[[ Data extracts, beginning ]]

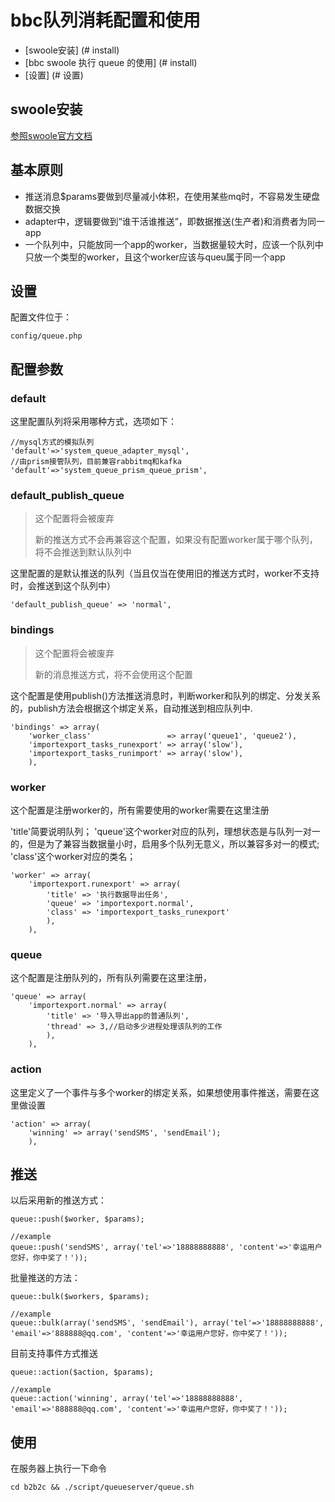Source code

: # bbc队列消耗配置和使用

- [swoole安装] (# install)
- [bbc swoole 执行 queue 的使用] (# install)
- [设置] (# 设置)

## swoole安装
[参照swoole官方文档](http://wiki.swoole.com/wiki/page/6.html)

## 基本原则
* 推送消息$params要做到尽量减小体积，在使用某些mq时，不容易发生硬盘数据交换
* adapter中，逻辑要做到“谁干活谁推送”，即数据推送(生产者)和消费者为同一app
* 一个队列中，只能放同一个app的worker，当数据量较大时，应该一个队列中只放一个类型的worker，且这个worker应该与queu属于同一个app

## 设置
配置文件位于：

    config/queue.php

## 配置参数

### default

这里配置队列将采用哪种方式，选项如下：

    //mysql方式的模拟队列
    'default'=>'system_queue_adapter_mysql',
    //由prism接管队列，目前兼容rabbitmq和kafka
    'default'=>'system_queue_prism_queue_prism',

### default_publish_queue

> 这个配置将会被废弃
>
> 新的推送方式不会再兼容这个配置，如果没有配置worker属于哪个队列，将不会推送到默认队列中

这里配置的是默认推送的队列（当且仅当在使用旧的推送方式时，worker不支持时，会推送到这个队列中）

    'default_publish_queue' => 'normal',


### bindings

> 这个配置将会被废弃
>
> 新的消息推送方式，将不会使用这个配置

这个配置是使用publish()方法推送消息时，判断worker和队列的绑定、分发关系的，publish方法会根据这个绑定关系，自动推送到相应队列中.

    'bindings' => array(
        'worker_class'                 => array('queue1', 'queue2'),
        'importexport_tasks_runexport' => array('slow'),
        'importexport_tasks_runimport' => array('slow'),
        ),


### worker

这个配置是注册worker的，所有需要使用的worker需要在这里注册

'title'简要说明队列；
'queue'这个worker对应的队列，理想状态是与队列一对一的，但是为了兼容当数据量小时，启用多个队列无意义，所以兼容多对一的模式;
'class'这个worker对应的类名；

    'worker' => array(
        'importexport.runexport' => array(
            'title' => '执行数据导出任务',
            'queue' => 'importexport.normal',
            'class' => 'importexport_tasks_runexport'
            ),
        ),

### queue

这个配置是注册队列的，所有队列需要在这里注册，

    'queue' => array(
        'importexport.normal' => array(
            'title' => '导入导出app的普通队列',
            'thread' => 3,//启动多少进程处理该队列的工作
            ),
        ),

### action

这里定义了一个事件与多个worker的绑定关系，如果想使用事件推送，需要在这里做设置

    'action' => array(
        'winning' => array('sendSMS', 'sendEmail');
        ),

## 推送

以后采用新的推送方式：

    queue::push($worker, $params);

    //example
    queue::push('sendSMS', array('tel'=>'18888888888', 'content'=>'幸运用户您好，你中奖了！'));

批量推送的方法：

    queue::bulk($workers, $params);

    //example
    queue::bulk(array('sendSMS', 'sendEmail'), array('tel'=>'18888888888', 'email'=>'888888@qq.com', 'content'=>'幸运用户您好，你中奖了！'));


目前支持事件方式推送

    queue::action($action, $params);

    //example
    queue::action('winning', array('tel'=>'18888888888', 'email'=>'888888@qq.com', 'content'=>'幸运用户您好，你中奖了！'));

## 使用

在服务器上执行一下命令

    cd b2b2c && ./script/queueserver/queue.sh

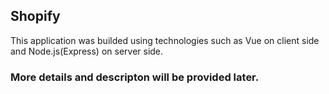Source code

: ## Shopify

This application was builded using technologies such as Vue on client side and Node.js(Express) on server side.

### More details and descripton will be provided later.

[[ Data extracts, end ]]

Although the records include pictures, output only their text, exactly and completely.

Answer for the task:
Source code

: # bbc队列消耗配置和使用

- [swoole安装] (# install)
- [bbc swoole 执行 queue 的使用] (# install)
- [设置] (# 设置)

## swoole安装
[参照swoole官方文档](http://wiki.swoole.com/wiki/page/6.html)

## 基本原则
* 推送消息$params要做到尽量减小体积，在使用某些mq时，不容易发生硬盘数据交换
* adapter中，逻辑要做到“谁干活谁推送”，即数据推送(生产者)和消费者为同一app
* 一个队列中，只能放同一个app的worker，当数据量较大时，应该一个队列中只放一个类型的worker，且这个worker应该与queu属于同一个app

## 设置
配置文件位于：

    config/queue.php

## 配置参数

### default

这里配置队列将采用哪种方式，选项如下：

    //mysql方式的模拟队列
    'default'=>'system_queue_adapter_mysql',
    //由prism接管队列，目前兼容rabbitmq和kafka
    'default'=>'system_queue_prism_queue_prism',

### default_publish_queue

> 这个配置将会被废弃
>
> 新的推送方式不会再兼容这个配置，如果没有配置worker属于哪个队列，将不会推送到默认队列中

这里配置的是默认推送的队列（当且仅当在使用旧的推送方式时，worker不支持时，会推送到这个队列中）

    'default_publish_queue' => 'normal',


### bindings

> 这个配置将会被废弃
>
> 新的消息推送方式，将不会使用这个配置

这个配置是使用publish()方法推送消息时，判断worker和队列的绑定、分发关系的，publish方法会根据这个绑定关系，自动推送到相应队列中.

    'bindings' => array(
        'worker_class'                 => array('queue1', 'queue2'),
        'importexport_tasks_runexport' => array('slow'),
        'importexport_tasks_runimport' => array('slow'),
        ),


### worker

这个配置是注册worker的，所有需要使用的worker需要在这里注册

'title'简要说明队列；
'queue'这个worker对应的队列，理想状态是与队列一对一的，但是为了兼容当数据量小时，启用多个队列无意义，所以兼容多对一的模式;
'class'这个worker对应的类名；

    'worker' => array(
        'importexport.runexport' => array(
            'title' => '执行数据导出任务',
            'queue' => 'importexport.normal',
            'class' => 'importexport_tasks_runexport'
            ),
        ),

### queue

这个配置是注册队列的，所有队列需要在这里注册，

    'queue' => array(
        'importexport.normal' => array(
            'title' => '导入导出app的普通队列',
            'thread' => 3,//启动多少进程处理该队列的工作
            ),
        ),

### action

这里定义了一个事件与多个worker的绑定关系，如果想使用事件推送，需要在这里做设置

    'action' => array(
        'winning' => array('sendSMS', 'sendEmail');
        ),

## 推送

以后采用新的推送方式：

    queue::push($worker, $params);

    //example
    queue::push('sendSMS', array('tel'=>'18888888888', 'content'=>'幸运用户您好，你中奖了！'));

批量推送的方法：

    queue::bulk($workers, $params);

    //example
    queue::bulk(array('sendSMS', 'sendEmail'), array('tel'=>'18888888888', 'email'=>'888888@qq.com', 'content'=>'幸运用户您好，你中奖了！'));


目前支持事件方式推送

    queue::action($action, $params);

    //example
    queue::action('winning', array('tel'=>'18888888888', 'email'=>'888888@qq.com', 'content'=>'幸运用户您好，你中奖了！'));

## 使用

在服务器上执行一下命令

    cd b2b2c && ./script/queueserver/queue.sh

Source code

: ## Shopify

This application was builded using technologies such as Vue on client side and Node.js(Express) on server side.

### More details and descripton will be provided later.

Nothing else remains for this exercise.